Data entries
*** Begin section ***

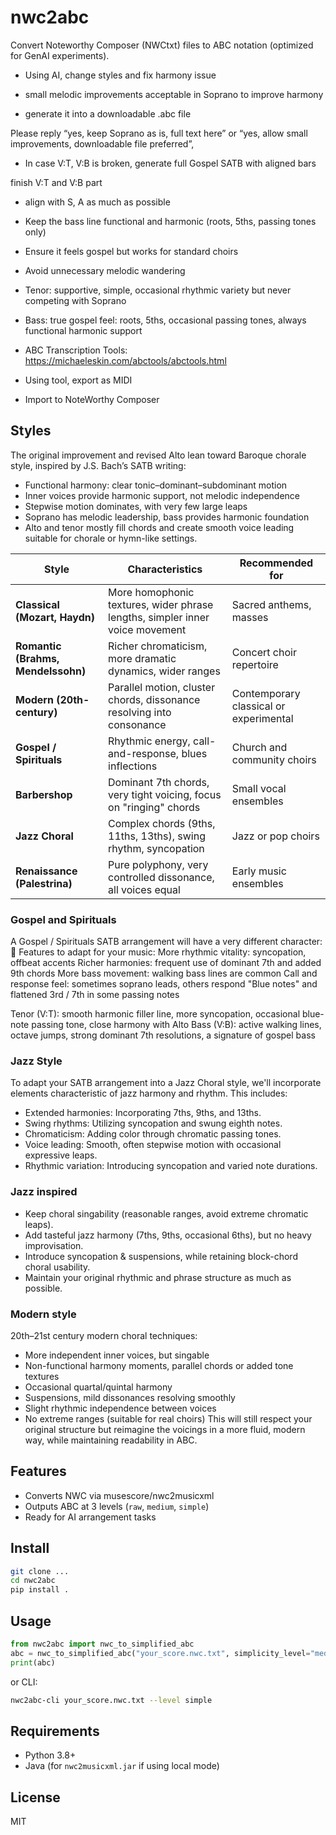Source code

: # nwc2abc

Convert Noteworthy Composer (NWCtxt) files to ABC notation (optimized for GenAI experiments).

- Using AI, change styles and fix harmony issue

- small melodic improvements acceptable in Soprano to improve harmony
- generate it into a downloadable .abc file

Please reply “yes, keep Soprano as is, full text here” or
“yes, allow small improvements, downloadable file preferred”,


- In case V:T, V:B is broken, generate full Gospel SATB with aligned bars

finish V:T and V:B part 
- align with S, A as much as possible
- Keep the bass line functional and harmonic (roots, 5ths, passing tones only)
- Ensure it feels gospel but works for standard choirs
- Avoid unnecessary melodic wandering

- Tenor: supportive, simple, occasional rhythmic variety but never competing with Soprano
- Bass: true gospel feel: roots, 5ths, occasional passing tones, always functional harmonic support

- ABC Transcription Tools: https://michaeleskin.com/abctools/abctools.html
- Using tool, export as MIDI
- Import to NoteWorthy Composer

## Styles
The original improvement and revised Alto lean toward Baroque chorale style, inspired by J.S. Bach’s SATB writing:
- Functional harmony: clear tonic–dominant–subdominant motion
- Inner voices provide harmonic support, not melodic independence
- Stepwise motion dominates, with very few large leaps
- Soprano has melodic leadership, bass provides harmonic foundation
- Alto and tenor mostly fill chords and create smooth voice leading
suitable for chorale or hymn-like settings.

| Style                              | Characteristics                                                              | Recommended for                        |
| ---------------------------------- | ---------------------------------------------------------------------------- | -------------------------------------- |
| **Classical (Mozart, Haydn)**      | More homophonic textures, wider phrase lengths, simpler inner voice movement | Sacred anthems, masses                 |
| **Romantic (Brahms, Mendelssohn)** | Richer chromaticism, more dramatic dynamics, wider ranges                    | Concert choir repertoire               |
| **Modern (20th-century)**          | Parallel motion, cluster chords, dissonance resolving into consonance        | Contemporary classical or experimental |
| **Gospel / Spirituals**            | Rhythmic energy, call-and-response, blues inflections                        | Church and community choirs            |
| **Barbershop**                     | Dominant 7th chords, very tight voicing, focus on "ringing" chords           | Small vocal ensembles                  |
| **Jazz Choral**                    | Complex chords (9ths, 11ths, 13ths), swing rhythm, syncopation               | Jazz or pop choirs                     |
| **Renaissance (Palestrina)**       | Pure polyphony, very controlled dissonance, all voices equal                 | Early music ensembles                  |

### Gospel and Spirituals
 A Gospel / Spirituals SATB arrangement will have a very different character:
🎵 Features to adapt for your music:
More rhythmic vitality: syncopation, offbeat accents
Richer harmonies: frequent use of dominant 7th and added 9th chords
More bass movement: walking bass lines are common
Call and response feel: sometimes soprano leads, others respond
"Blue notes" and flattened 3rd / 7th in some passing notes

Tenor (V:T): smooth harmonic filler line, more syncopation, occasional blue-note passing tone, close harmony with Alto
Bass (V:B): active walking lines, octave jumps, strong dominant 7th resolutions, a signature of gospel bass

### Jazz Style
To adapt your SATB arrangement into a Jazz Choral style, we'll incorporate elements characteristic of jazz harmony and rhythm. This includes:
- Extended harmonies: Incorporating 7ths, 9ths, and 13ths.
- Swing rhythms: Utilizing syncopation and swung eighth notes.
- Chromaticism: Adding color through chromatic passing tones.
- Voice leading: Smooth, often stepwise motion with occasional expressive leaps.
- Rhythmic variation: Introducing syncopation and varied note durations.

### Jazz inspired
- Keep choral singability (reasonable ranges, avoid extreme chromatic leaps).
- Add tasteful jazz harmony (7ths, 9ths, occasional 6ths), but no heavy improvisation.
- Introduce syncopation & suspensions, while retaining block-chord choral usability.
- Maintain your original rhythmic and phrase structure as much as possible.

### Modern style
 20th–21st century modern choral techniques:
- More independent inner voices, but singable
- Non-functional harmony moments, parallel chords or added tone textures
- Occasional quartal/quintal harmony
- Suspensions, mild dissonances resolving smoothly
- Slight rhythmic independence between voices
- No extreme ranges (suitable for real choirs)
This will still respect your original structure but reimagine the voicings in a more fluid, modern way, while maintaining readability in ABC.

## Features
- Converts NWC via musescore/nwc2musicxml
- Outputs ABC at 3 levels (`raw`, `medium`, `simple`)
- Ready for AI arrangement tasks

## Install

```bash
git clone ...
cd nwc2abc
pip install .
```

## Usage

```python
from nwc2abc import nwc_to_simplified_abc
abc = nwc_to_simplified_abc("your_score.nwc.txt", simplicity_level="medium")
print(abc)
```

or CLI:

```bash
nwc2abc-cli your_score.nwc.txt --level simple
```

## Requirements
- Python 3.8+
- Java (for `nwc2musicxml.jar` if using local mode)

## License
MIT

*** End section ***

About this task:
Set the pictures aside and reproduce the data above exactly.

Response to the exercise:
Source code

: # nwc2abc

Convert Noteworthy Composer (NWCtxt) files to ABC notation (optimized for GenAI experiments).

- Using AI, change styles and fix harmony issue

- small melodic improvements acceptable in Soprano to improve harmony
- generate it into a downloadable .abc file

Please reply “yes, keep Soprano as is, full text here” or
“yes, allow small improvements, downloadable file preferred”,


- In case V:T, V:B is broken, generate full Gospel SATB with aligned bars

finish V:T and V:B part 
- align with S, A as much as possible
- Keep the bass line functional and harmonic (roots, 5ths, passing tones only)
- Ensure it feels gospel but works for standard choirs
- Avoid unnecessary melodic wandering

- Tenor: supportive, simple, occasional rhythmic variety but never competing with Soprano
- Bass: true gospel feel: roots, 5ths, occasional passing tones, always functional harmonic support

- ABC Transcription Tools: https://michaeleskin.com/abctools/abctools.html
- Using tool, export as MIDI
- Import to NoteWorthy Composer

## Styles
The original improvement and revised Alto lean toward Baroque chorale style, inspired by J.S. Bach’s SATB writing:
- Functional harmony: clear tonic–dominant–subdominant motion
- Inner voices provide harmonic support, not melodic independence
- Stepwise motion dominates, with very few large leaps
- Soprano has melodic leadership, bass provides harmonic foundation
- Alto and tenor mostly fill chords and create smooth voice leading
suitable for chorale or hymn-like settings.

| Style                              | Characteristics                                                              | Recommended for                        |
| ---------------------------------- | ---------------------------------------------------------------------------- | -------------------------------------- |
| **Classical (Mozart, Haydn)**      | More homophonic textures, wider phrase lengths, simpler inner voice movement | Sacred anthems, masses                 |
| **Romantic (Brahms, Mendelssohn)** | Richer chromaticism, more dramatic dynamics, wider ranges                    | Concert choir repertoire               |
| **Modern (20th-century)**          | Parallel motion, cluster chords, dissonance resolving into consonance        | Contemporary classical or experimental |
| **Gospel / Spirituals**            | Rhythmic energy, call-and-response, blues inflections                        | Church and community choirs            |
| **Barbershop**                     | Dominant 7th chords, very tight voicing, focus on "ringing" chords           | Small vocal ensembles                  |
| **Jazz Choral**                    | Complex chords (9ths, 11ths, 13ths), swing rhythm, syncopation               | Jazz or pop choirs                     |
| **Renaissance (Palestrina)**       | Pure polyphony, very controlled dissonance, all voices equal                 | Early music ensembles                  |

### Gospel and Spirituals
 A Gospel / Spirituals SATB arrangement will have a very different character:
🎵 Features to adapt for your music:
More rhythmic vitality: syncopation, offbeat accents
Richer harmonies: frequent use of dominant 7th and added 9th chords
More bass movement: walking bass lines are common
Call and response feel: sometimes soprano leads, others respond
"Blue notes" and flattened 3rd / 7th in some passing notes

Tenor (V:T): smooth harmonic filler line, more syncopation, occasional blue-note passing tone, close harmony with Alto
Bass (V:B): active walking lines, octave jumps, strong dominant 7th resolutions, a signature of gospel bass

### Jazz Style
To adapt your SATB arrangement into a Jazz Choral style, we'll incorporate elements characteristic of jazz harmony and rhythm. This includes:
- Extended harmonies: Incorporating 7ths, 9ths, and 13ths.
- Swing rhythms: Utilizing syncopation and swung eighth notes.
- Chromaticism: Adding color through chromatic passing tones.
- Voice leading: Smooth, often stepwise motion with occasional expressive leaps.
- Rhythmic variation: Introducing syncopation and varied note durations.

### Jazz inspired
- Keep choral singability (reasonable ranges, avoid extreme chromatic leaps).
- Add tasteful jazz harmony (7ths, 9ths, occasional 6ths), but no heavy improvisation.
- Introduce syncopation & suspensions, while retaining block-chord choral usability.
- Maintain your original rhythmic and phrase structure as much as possible.

### Modern style
 20th–21st century modern choral techniques:
- More independent inner voices, but singable
- Non-functional harmony moments, parallel chords or added tone textures
- Occasional quartal/quintal harmony
- Suspensions, mild dissonances resolving smoothly
- Slight rhythmic independence between voices
- No extreme ranges (suitable for real choirs)
This will still respect your original structure but reimagine the voicings in a more fluid, modern way, while maintaining readability in ABC.

## Features
- Converts NWC via musescore/nwc2musicxml
- Outputs ABC at 3 levels (`raw`, `medium`, `simple`)
- Ready for AI arrangement tasks

## Install

```bash
git clone ...
cd nwc2abc
pip install .
```

## Usage

```python
from nwc2abc import nwc_to_simplified_abc
abc = nwc_to_simplified_abc("your_score.nwc.txt", simplicity_level="medium")
print(abc)
```

or CLI:

```bash
nwc2abc-cli your_score.nwc.txt --level simple
```

## Requirements
- Python 3.8+
- Java (for `nwc2musicxml.jar` if using local mode)

## License
MIT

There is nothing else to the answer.